(Stored entries)

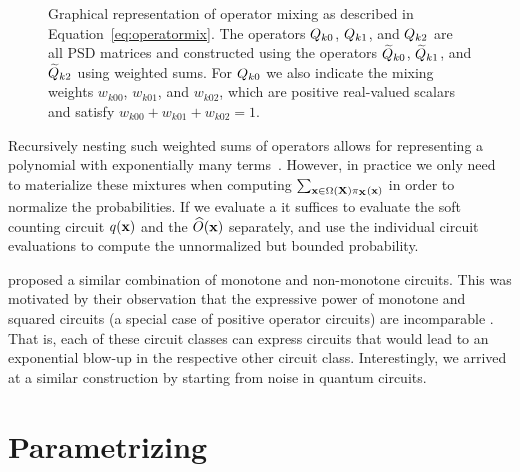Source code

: \begin{figure}[t]
	\centering
	
	\caption{
	Graphical representation of operator mixing as described in Equation~\ref{eq:operatormix}. The operators $Q_{k0}$, $Q_{k1}$, and $Q_{k2}$ are all PSD matrices and constructed using the operators  $\widetilde{Q}_{k0}$, $\widetilde{Q}_{k1}$, and $\widetilde{Q}_{k2}$ using weighted sums. For $Q_{k0}$ we also indicate the mixing weights $w_{k00}$, $w_{k01}$, and $w_{k02}$, which are positive real-valued scalars and satisfy $w_{k00}+ w_{k01}+w_{k02}=1$.
	}
	\label{fig:operatormixture}
\end{figure}






Recursively nesting such weighted sums of operators allows for representing a polynomial with exponentially many terms~\citep{martens2014expressive}.
However, in practice we only need to materialize these mixtures when computing $\sum_{\mathbf{x} \in \Omega(\mathbf{X}) \pi_{\mathbf{X}}(\mathbf{x})}$ in order to normalize the probabilities.
If we evaluate a \noisepunc it suffices to evaluate the soft counting circuit $q(\mathbf{x})$ and the \punc $\widehat{O}(\mathbf{x})$ separately, and use the individual circuit evaluations to compute the unnormalized but bounded probability.

\citet{loconte2024relationship} proposed a similar combination of monotone and non-monotone circuits. This was motivated by their observation that the expressive power of monotone and squared circuits (a special case of positive operator circuits) are incomparable \citep{decolnet2021compilation}. That is, each of these circuit classes can express circuits that would lead to an exponential blow-up in the respective other circuit class.
Interestingly, we arrived at a similar construction by starting from noise in quantum circuits.























\section{Parametrizing \puncs}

- **Task description**
Copy the records above from the first line through the line containing "If we evaluate", both included, and leave out any pictures.

- **Result of this exercise**
Source code

: \begin{figure}[t]
	\centering
	
	\caption{
	Graphical representation of operator mixing as described in Equation~\ref{eq:operatormix}. The operators $Q_{k0}$, $Q_{k1}$, and $Q_{k2}$ are all PSD matrices and constructed using the operators  $\widetilde{Q}_{k0}$, $\widetilde{Q}_{k1}$, and $\widetilde{Q}_{k2}$ using weighted sums. For $Q_{k0}$ we also indicate the mixing weights $w_{k00}$, $w_{k01}$, and $w_{k02}$, which are positive real-valued scalars and satisfy $w_{k00}+ w_{k01}+w_{k02}=1$.
	}
	\label{fig:operatormixture}
\end{figure}






Recursively nesting such weighted sums of operators allows for representing a polynomial with exponentially many terms~\citep{martens2014expressive}.
However, in practice we only need to materialize these mixtures when computing $\sum_{\mathbf{x} \in \Omega(\mathbf{X}) \pi_{\mathbf{X}}(\mathbf{x})}$ in order to normalize the probabilities.
If we evaluate a \noisepunc it suffices to evaluate the soft counting circuit $q(\mathbf{x})$ and the \punc $\widehat{O}(\mathbf{x})$ separately, and use the individual circuit evaluations to compute the unnormalized but bounded probability.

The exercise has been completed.